Amidst all these policies, tackling child poverty also necessitates a consideration of the intersectional nature of poverty, and incorporating neglected groups such as migrant children into policies. The government has dismissed the needs of those children whose families have no recourse to public funds. These are migrants who are not citizens of European Economic Area countries, and hence are not allowed to access most state-funded benefits. Their exclusion from state support means migrant children, who usually have ethnic minority status, are at greater risk of destitution.

Education Policies
The educational support for children in poverty in the form of resources has been hampered by U-turns and delays. Free school meals have been at the heart of this, and this provision for children whose parents receive benefits has been plagued with uncertainty. This is because the government reversed its free school meal policy by first refusing then agreeing to provide them over the summer holidays. Most recently, the government had issued guidance recommending that schools prioritise giving food parcels. After severe backlash associated with the meagre food packages, the government retracted this guidance and has now granted schools the freedom to choose between food parcels, local vouchers or national vouchers. Nevertheless, the option preferred by parents of children in poverty would be direct cash payments. These would less stigmatising and enable parents to make choices about where to shop for their children rather than be confined to the supermarkets where vouchers can be used.

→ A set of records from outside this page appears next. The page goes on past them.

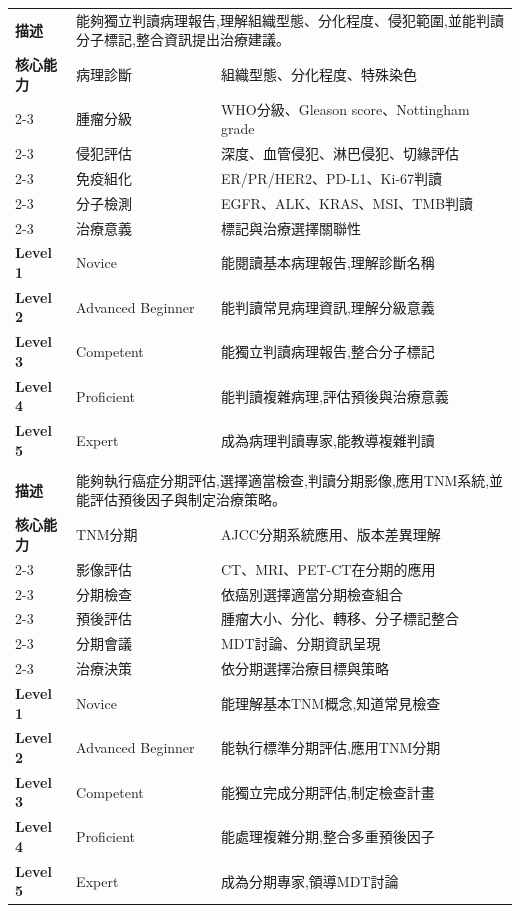\documentclass[12pt,a4paper]{article}
\begin{document}
\begin{longtable}{|p{1.2cm}|p{3.8cm}|p{8.5cm}|}
\rowcolor{onco_teal!10}
\multicolumn{3}{|c|}{\textbf{EPA 2: 病理報告與分子標記判讀}} \\
\hline
\textbf{描述} & \multicolumn{2}{|p{12.5cm}|}{能夠獨立判讀病理報告,理解組織型態、分化程度、侵犯範圍,並能判讀分子標記,整合資訊提出治療建議。} \\
\hline
\textbf{核心能力} & 病理診斷 & 組織型態、分化程度、特殊染色 \\
\cline{2-3}
& 腫瘤分級 & WHO分級、Gleason score、Nottingham grade \\
\cline{2-3}
& 侵犯評估 & 深度、血管侵犯、淋巴侵犯、切緣評估 \\
\cline{2-3}
& 免疫組化 & ER/PR/HER2、PD-L1、Ki-67判讀 \\
\cline{2-3}
& 分子檢測 & EGFR、ALK、KRAS、MSI、TMB判讀 \\
\cline{2-3}
& 治療意義 & 標記與治療選擇關聯性 \\
\hline
\textbf{Level 1} & Novice & 能閱讀基本病理報告,理解診斷名稱 \\
\hline
\textbf{Level 2} & Advanced Beginner & 能判讀常見病理資訊,理解分級意義 \\
\hline
\textbf{Level 3} & Competent & 能獨立判讀病理報告,整合分子標記 \\
\hline
\textbf{Level 4} & Proficient & 能判讀複雜病理,評估預後與治療意義 \\
\hline
\textbf{Level 5} & Expert & 成為病理判讀專家,能教導複雜判讀 \\
\hline

\rowcolor{onco_teal!10}
\multicolumn{3}{|c|}{\textbf{EPA 3: 癌症分期與預後評估}} \\
\hline
\textbf{描述} & \multicolumn{2}{|p{12.5cm}|}{能夠執行癌症分期評估,選擇適當檢查,判讀分期影像,應用TNM系統,並能評估預後因子與制定治療策略。} \\
\hline
\textbf{核心能力} & TNM分期 & AJCC分期系統應用、版本差異理解 \\
\cline{2-3}
& 影像評估 & CT、MRI、PET-CT在分期的應用 \\
\cline{2-3}
& 分期檢查 & 依癌別選擇適當分期檢查組合 \\
\cline{2-3}
& 預後評估 & 腫瘤大小、分化、轉移、分子標記整合 \\
\cline{2-3}
& 分期會議 & MDT討論、分期資訊呈現 \\
\cline{2-3}
& 治療決策 & 依分期選擇治療目標與策略 \\
\hline
\textbf{Level 1} & Novice & 能理解基本TNM概念,知道常見檢查 \\
\hline
\textbf{Level 2} & Advanced Beginner & 能執行標準分期評估,應用TNM分期 \\
\hline
\textbf{Level 3} & Competent & 能獨立完成分期評估,制定檢查計畫 \\
\hline
\textbf{Level 4} & Proficient & 能處理複雜分期,整合多重預後因子 \\
\hline
\textbf{Level 5} & Expert & 成為分期專家,領導MDT討論 \\
\hline


\end{longtable}
\end{document}
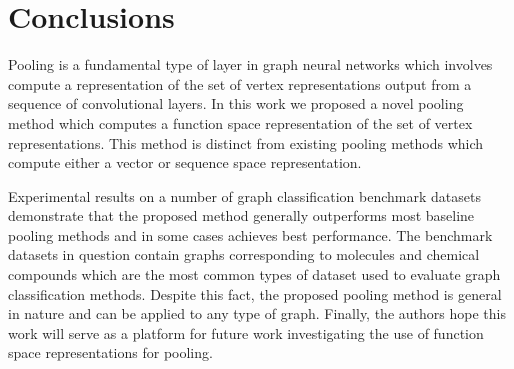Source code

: \documentclass[runningheads]{llncs}
\begin{document}
\section{Conclusions}
\label{sec:conclusions}
Pooling is a fundamental type of layer in graph neural networks which involves compute a representation of the set of vertex representations output from a sequence of convolutional layers. In this work we proposed a novel pooling method which computes a function space representation of the set of vertex representations. This method is distinct from existing pooling methods which compute either a vector or sequence space representation.

Experimental results on a number of graph classification benchmark datasets demonstrate that the proposed method generally outperforms most baseline pooling methods and in some cases achieves best performance. The benchmark datasets in question contain graphs corresponding to molecules and chemical compounds which are the most common types of dataset used to evaluate graph classification methods. Despite this fact, the proposed pooling method is general in nature and can be applied to any type of graph. Finally, the authors hope this work will serve as a platform for future work investigating the use of function space representations for pooling.
\end{document}
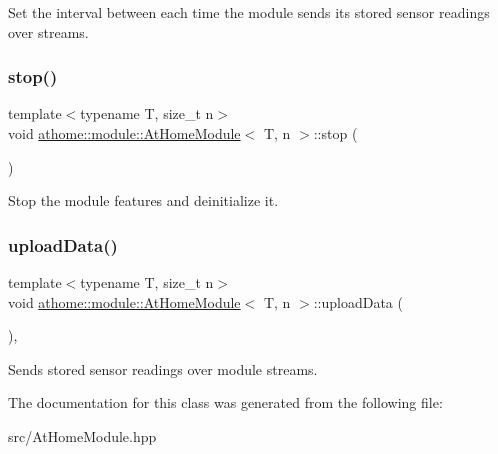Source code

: Set the interval between each time the module sends its stored sensor readings over streams. \mbox{\label{classathome_1_1module_1_1_at_home_module_a5589c1eb7edd2ab45d0a3de7bb475bbe}} 
\subsubsection{\texorpdfstring{stop()}{stop()}}
{\footnotesize\ttfamily template$<$typename T, size\+\_\+t n$>$ \\
void \mbox{\hyperlink{classathome_1_1module_1_1_at_home_module}{athome\+::module\+::\+At\+Home\+Module}}$<$ T, n $>$\+::stop (\begin{DoxyParamCaption}{ }\end{DoxyParamCaption})\hspace{0.3cm}{\ttfamily [inline]}}

Stop the module features and deinitialize it. \mbox{\label{classathome_1_1module_1_1_at_home_module_a4fd5a07603ff4cb512d201352aa2be0a}} 
\subsubsection{\texorpdfstring{upload\+Data()}{uploadData()}}
{\footnotesize\ttfamily template$<$typename T, size\+\_\+t n$>$ \\
void \mbox{\hyperlink{classathome_1_1module_1_1_at_home_module}{athome\+::module\+::\+At\+Home\+Module}}$<$ T, n $>$\+::upload\+Data (\begin{DoxyParamCaption}{ }\end{DoxyParamCaption})\hspace{0.3cm}{\ttfamily [inline]}, {\ttfamily [protected]}}

Sends stored sensor readings over module streams. 

The documentation for this class was generated from the following file\+:\begin{DoxyCompactItemize}
\item 
src/At\+Home\+Module.\+hpp\end{DoxyCompactItemize}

Another element worthy of noting is the inclusion of some groups of children whose families have no recourse to public funds as eligible for free school meals. This is a welcome move. However, it is only a temporary shift in policy due to COVID-19, reflective of the myopic changes the government has been making. In recognition of the fact that poor migrant children’s need to be nourished extends beyond COVID-19, the government should make this a permanent expansion to their free school meals eligibility criteria.

Access to digital devices is also crucial for children to continue their education remotely, given higher government expectations of the amount of home learning to be undertaken. While the government had distributed laptops over the summer 2020 term, these were only allocated to a narrow range of children such as care leavers. The government’s later efforts to increase allocation of laptops to disadvantaged children proved insufficient, as two-thirds of state schools had to provide IT equipment for disadvantaged children whilst waiting for government support. During the third national lockdown, the government committed to providing 300,000 more laptops and tablets to be dispatched to disadvantaged childrenHowever, they are slow in achieving their target, with over 60,000 devices left to be delivered (as of the 17th of January). Implementing this policy at a faster pace is critical to prevent children living in poverty from falling further behind in their studies and increasing the attainment gap associated with their socioeconomic disadvantage.

The recently announced inquiry from the Work and Pensions Committee about addressing the growing number of children facing poverty is essential. However, the Department of Work and Pensions and Department for Education have no time to waste in adopting a multifaceted and holistic cross-governmental approach to ending child poverty. If the government does not urgently take further action, it could marginalise over 4.2 million children and drive them into deeper poverty amid a global pandemic.

 

Basma Yaghi is a social policy researcher and recent MSc in International Social and Public Policy Research graduate of the London School of Economics. Her main interest is education policy, especially in relation to disadvantaged groups.